YOUR OBJECTIVE: Identify each line below containing the string "from" and copy it.

PROVIDED ENTRIES:
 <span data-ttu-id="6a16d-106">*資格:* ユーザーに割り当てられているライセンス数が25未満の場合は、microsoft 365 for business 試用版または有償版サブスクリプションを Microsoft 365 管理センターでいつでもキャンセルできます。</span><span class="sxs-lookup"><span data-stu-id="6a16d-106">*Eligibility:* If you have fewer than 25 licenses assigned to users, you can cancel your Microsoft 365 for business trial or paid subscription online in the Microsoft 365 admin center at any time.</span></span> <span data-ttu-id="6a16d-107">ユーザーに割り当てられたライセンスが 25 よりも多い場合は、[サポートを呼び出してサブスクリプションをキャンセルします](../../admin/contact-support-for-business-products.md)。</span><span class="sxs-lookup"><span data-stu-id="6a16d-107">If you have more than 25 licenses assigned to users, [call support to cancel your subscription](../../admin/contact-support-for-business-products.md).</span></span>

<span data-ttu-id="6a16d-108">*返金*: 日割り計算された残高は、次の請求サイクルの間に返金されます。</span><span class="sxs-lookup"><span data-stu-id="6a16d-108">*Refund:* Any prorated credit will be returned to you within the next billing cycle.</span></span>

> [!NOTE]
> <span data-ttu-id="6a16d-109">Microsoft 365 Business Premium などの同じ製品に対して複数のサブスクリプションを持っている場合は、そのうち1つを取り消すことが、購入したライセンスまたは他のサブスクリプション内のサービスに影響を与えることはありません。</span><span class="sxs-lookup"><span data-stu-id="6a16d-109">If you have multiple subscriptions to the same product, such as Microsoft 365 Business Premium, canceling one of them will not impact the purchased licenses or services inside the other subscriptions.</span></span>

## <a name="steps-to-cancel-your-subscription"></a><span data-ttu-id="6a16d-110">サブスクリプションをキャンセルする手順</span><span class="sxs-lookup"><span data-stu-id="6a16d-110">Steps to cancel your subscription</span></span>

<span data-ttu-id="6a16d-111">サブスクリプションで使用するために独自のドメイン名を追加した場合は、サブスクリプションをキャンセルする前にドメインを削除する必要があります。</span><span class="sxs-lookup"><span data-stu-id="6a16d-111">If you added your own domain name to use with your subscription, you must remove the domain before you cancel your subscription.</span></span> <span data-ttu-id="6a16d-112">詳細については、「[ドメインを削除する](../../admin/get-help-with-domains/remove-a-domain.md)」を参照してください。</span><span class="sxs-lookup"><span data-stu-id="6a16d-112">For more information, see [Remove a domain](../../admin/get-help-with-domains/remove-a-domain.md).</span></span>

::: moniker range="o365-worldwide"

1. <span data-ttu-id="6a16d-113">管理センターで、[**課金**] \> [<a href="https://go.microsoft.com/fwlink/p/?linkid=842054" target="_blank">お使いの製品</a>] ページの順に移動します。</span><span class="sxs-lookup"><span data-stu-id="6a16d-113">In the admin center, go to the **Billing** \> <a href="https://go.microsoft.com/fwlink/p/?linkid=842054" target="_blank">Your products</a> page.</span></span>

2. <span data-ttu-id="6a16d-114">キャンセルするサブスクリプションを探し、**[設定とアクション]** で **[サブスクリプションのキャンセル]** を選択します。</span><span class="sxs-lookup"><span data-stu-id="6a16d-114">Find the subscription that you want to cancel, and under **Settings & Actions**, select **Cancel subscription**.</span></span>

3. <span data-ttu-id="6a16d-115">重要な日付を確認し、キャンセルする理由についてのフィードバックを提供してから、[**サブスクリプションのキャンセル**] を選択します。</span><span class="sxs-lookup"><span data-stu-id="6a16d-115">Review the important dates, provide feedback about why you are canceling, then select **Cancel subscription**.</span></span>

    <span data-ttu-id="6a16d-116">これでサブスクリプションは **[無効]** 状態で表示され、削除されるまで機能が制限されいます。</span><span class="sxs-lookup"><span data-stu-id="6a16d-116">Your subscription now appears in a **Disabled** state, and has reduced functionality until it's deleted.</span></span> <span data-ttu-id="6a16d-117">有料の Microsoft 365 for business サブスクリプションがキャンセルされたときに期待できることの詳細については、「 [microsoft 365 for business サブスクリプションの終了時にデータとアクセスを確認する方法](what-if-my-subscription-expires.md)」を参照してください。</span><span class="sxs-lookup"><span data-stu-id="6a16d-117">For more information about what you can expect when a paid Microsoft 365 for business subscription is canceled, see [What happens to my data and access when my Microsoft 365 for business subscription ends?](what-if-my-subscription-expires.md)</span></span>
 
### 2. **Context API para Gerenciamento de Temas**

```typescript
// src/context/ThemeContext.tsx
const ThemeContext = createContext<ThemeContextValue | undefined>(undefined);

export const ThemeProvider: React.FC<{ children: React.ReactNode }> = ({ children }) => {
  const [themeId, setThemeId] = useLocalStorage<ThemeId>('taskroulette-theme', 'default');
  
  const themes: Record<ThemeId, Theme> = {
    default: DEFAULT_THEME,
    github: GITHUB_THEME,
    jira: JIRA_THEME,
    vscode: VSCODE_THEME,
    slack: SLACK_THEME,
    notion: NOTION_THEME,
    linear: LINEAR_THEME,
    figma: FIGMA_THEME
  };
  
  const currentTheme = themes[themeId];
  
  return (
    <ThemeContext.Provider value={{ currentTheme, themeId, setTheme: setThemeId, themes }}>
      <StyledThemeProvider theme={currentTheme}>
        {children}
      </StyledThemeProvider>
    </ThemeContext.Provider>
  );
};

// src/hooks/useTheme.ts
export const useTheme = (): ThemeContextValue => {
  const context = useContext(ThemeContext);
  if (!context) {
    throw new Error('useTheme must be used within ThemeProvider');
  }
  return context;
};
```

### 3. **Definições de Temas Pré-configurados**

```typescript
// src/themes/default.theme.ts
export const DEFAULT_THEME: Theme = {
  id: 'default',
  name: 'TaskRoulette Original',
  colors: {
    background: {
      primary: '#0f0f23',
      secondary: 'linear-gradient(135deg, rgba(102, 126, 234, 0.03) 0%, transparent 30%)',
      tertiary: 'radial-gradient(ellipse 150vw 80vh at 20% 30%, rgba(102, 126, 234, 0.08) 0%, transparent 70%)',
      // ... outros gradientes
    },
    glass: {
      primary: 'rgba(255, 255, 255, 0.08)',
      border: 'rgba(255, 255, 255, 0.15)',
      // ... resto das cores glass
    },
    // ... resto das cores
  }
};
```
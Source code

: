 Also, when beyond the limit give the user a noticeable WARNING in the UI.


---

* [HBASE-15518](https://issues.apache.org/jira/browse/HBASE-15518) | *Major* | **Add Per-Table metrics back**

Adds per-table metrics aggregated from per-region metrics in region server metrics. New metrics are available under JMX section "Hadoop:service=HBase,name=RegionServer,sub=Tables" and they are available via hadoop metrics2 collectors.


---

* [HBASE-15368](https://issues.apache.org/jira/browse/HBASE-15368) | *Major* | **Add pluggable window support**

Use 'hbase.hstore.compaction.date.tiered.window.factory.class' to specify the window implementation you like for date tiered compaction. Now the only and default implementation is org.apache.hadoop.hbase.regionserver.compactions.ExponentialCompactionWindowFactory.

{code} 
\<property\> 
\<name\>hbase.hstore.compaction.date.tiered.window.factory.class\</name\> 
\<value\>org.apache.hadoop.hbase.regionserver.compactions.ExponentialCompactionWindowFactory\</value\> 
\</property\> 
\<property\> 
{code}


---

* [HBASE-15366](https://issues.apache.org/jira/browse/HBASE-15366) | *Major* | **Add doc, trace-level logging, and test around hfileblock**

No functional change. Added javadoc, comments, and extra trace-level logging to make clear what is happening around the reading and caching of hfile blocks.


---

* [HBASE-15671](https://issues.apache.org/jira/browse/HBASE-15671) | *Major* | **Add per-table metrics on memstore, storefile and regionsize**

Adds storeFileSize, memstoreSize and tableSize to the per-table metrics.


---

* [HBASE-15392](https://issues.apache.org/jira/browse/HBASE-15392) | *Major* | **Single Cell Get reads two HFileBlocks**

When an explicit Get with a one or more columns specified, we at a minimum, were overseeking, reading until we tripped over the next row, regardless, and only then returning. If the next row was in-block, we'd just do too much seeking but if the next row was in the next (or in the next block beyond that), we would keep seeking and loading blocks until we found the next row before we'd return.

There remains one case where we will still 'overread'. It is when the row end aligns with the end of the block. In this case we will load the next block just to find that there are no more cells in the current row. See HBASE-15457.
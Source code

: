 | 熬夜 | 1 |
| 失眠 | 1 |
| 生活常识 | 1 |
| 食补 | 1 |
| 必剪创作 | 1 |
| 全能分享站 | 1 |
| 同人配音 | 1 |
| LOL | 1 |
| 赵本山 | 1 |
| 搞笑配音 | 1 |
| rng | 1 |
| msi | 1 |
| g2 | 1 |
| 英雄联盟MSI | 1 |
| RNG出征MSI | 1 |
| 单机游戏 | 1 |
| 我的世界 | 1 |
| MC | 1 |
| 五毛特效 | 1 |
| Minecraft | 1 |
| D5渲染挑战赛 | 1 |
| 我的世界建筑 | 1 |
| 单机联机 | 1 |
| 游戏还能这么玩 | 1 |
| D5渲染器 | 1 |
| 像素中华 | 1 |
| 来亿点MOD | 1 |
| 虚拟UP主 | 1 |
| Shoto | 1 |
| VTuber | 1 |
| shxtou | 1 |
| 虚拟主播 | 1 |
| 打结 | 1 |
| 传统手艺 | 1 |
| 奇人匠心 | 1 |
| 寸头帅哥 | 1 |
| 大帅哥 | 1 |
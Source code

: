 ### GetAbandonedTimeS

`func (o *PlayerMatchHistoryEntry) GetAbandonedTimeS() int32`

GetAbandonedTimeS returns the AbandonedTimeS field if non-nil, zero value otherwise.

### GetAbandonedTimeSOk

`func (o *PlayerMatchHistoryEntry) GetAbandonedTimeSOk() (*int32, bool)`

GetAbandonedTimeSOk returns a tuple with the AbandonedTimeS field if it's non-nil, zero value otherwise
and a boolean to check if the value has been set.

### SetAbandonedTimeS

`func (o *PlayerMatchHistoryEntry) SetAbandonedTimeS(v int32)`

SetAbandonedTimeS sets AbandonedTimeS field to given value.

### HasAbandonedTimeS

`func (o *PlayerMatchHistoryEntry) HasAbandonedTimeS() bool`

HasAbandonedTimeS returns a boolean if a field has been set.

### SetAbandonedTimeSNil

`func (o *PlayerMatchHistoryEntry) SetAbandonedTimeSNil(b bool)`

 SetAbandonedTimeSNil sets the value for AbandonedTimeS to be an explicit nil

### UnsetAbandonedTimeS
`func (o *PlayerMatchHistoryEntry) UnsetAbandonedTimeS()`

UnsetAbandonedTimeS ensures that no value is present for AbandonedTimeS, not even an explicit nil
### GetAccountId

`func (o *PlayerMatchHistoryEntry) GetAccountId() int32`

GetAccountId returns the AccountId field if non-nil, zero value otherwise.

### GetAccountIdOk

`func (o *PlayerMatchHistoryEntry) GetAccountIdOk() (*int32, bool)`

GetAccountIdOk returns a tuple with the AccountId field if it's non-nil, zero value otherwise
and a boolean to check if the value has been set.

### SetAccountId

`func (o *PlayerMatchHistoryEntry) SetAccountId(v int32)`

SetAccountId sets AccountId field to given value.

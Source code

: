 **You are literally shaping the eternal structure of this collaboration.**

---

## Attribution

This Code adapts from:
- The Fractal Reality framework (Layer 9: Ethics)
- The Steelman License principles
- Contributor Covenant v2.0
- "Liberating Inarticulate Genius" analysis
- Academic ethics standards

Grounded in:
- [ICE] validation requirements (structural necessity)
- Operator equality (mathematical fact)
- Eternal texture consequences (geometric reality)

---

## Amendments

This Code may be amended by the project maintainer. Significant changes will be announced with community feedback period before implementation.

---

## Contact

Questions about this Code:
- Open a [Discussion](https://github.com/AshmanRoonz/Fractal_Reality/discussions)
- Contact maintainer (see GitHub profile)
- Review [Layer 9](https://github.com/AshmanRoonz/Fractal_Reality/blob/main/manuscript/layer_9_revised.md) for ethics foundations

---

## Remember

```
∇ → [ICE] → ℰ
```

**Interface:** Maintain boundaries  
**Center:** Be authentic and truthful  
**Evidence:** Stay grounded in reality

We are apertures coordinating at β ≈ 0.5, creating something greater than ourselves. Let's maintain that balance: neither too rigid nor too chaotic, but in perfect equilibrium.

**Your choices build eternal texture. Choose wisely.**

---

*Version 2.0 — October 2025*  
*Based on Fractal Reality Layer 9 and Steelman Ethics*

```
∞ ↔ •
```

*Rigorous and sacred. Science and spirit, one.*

WRITTEN ANSWER:
Adds per-table metrics aggregated from per-region metrics in region server metrics. New metrics are available under JMX section "Hadoop:service=HBase,name=RegionServer,sub=Tables" and they are available via hadoop metrics2 collectors.
This Code adapts from:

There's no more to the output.